→ Data provided:
_ _ _ _ _ _ _

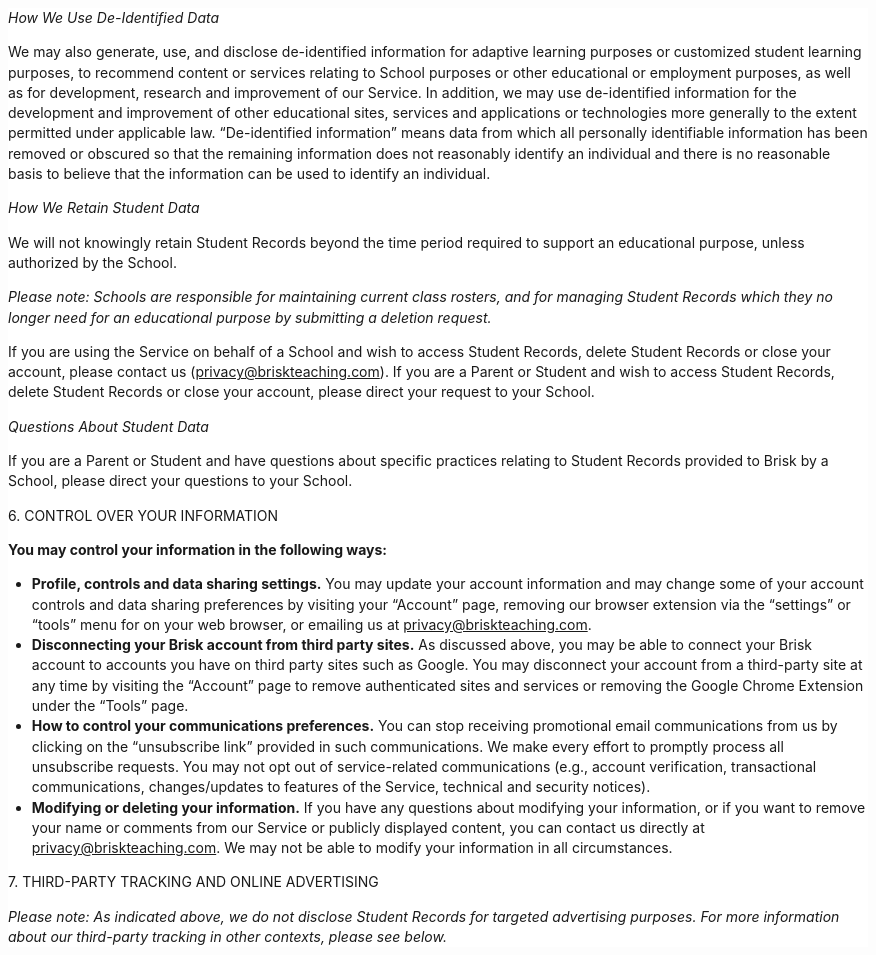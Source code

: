 _How We Use De-Identified Data_

We may also generate, use, and disclose de-identified information for adaptive learning purposes or customized student learning purposes, to recommend content or services relating to School purposes or other educational or employment purposes, as well as for development, research and improvement of our Service. In addition, we may use de-identified information for the development and improvement of other educational sites, services and applications or technologies more generally to the extent permitted under applicable law. “De-identified information” means data from which all personally identifiable information has been removed or obscured so that the remaining information does not reasonably identify an individual and there is no reasonable basis to believe that the information can be used to identify an individual.  

_How We Retain Student Data_

We will not knowingly retain Student Records beyond the time period required to support an educational purpose, unless authorized by the School.

_Please note: Schools are responsible for maintaining current class rosters, and for managing Student Records which they no longer need for an educational purpose by submitting a deletion request._

If you are using the Service on behalf of a School and wish to access Student Records, delete Student Records or close your account, please contact us (privacy@briskteaching.com). If you are a Parent or Student and wish to access Student Records, delete Student Records or close your account, please direct your request to your School.

_Questions About Student Data_

If you are a Parent or Student and have questions about specific practices relating to Student Records provided to Brisk by a School, please direct your questions to your School.  

6\. CONTROL OVER YOUR INFORMATION  

**You may control your information in the following ways:**

* **Profile, controls and data sharing settings.** You may update your account information and may change some of your account controls and data sharing preferences by visiting your “Account” page, removing our browser extension via the “settings” or “tools” menu for on your web browser, or emailing us at privacy@briskteaching.com.
* **Disconnecting your Brisk account from third party sites.** As discussed above, you may be able to connect your Brisk account to accounts you have on third party sites such as Google. You may disconnect your account from a third-party site at any time by visiting the “Account” page to remove authenticated sites and services or removing the Google Chrome Extension under the “Tools” page.
* **How to control your communications preferences.** You can stop receiving promotional email communications from us by clicking on the “unsubscribe link” provided in such communications. We make every effort to promptly process all unsubscribe requests. You may not opt out of service-related communications (e.g., account verification, transactional communications, changes/updates to features of the Service, technical and security notices).
* **Modifying or deleting your information.** If you have any questions about modifying your information, or if you want to remove your name or comments from our Service or publicly displayed content, you can contact us directly at privacy@briskteaching.com. We may not be able to modify your information in all circumstances.  
    

7\. THIRD-PARTY TRACKING AND ONLINE ADVERTISING  

_Please note: As indicated above, we do not disclose Student Records for targeted advertising purposes. For more information about our third-party tracking in other contexts, please see below._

_ _ _ _ _ _ _

→ Exercise details: Please give back, exactly as it stands above, the stretch from the line with "us at privacy@briskteaching.com." through the line with "Brisk account from", and no line outside it.

→ Solution below:
* **Profile, controls and data sharing settings.** You may update your account information and may change some of your account controls and data sharing preferences by visiting your “Account” page, removing our browser extension via the “settings” or “tools” menu for on your web browser, or emailing us at privacy@briskteaching.com.
* **Disconnecting your Brisk account from third party sites.** As discussed above, you may be able to connect your Brisk account to accounts you have on third party sites such as Google. You may disconnect your account from a third-party site at any time by visiting the “Account” page to remove authenticated sites and services or removing the Google Chrome Extension under the “Tools” page.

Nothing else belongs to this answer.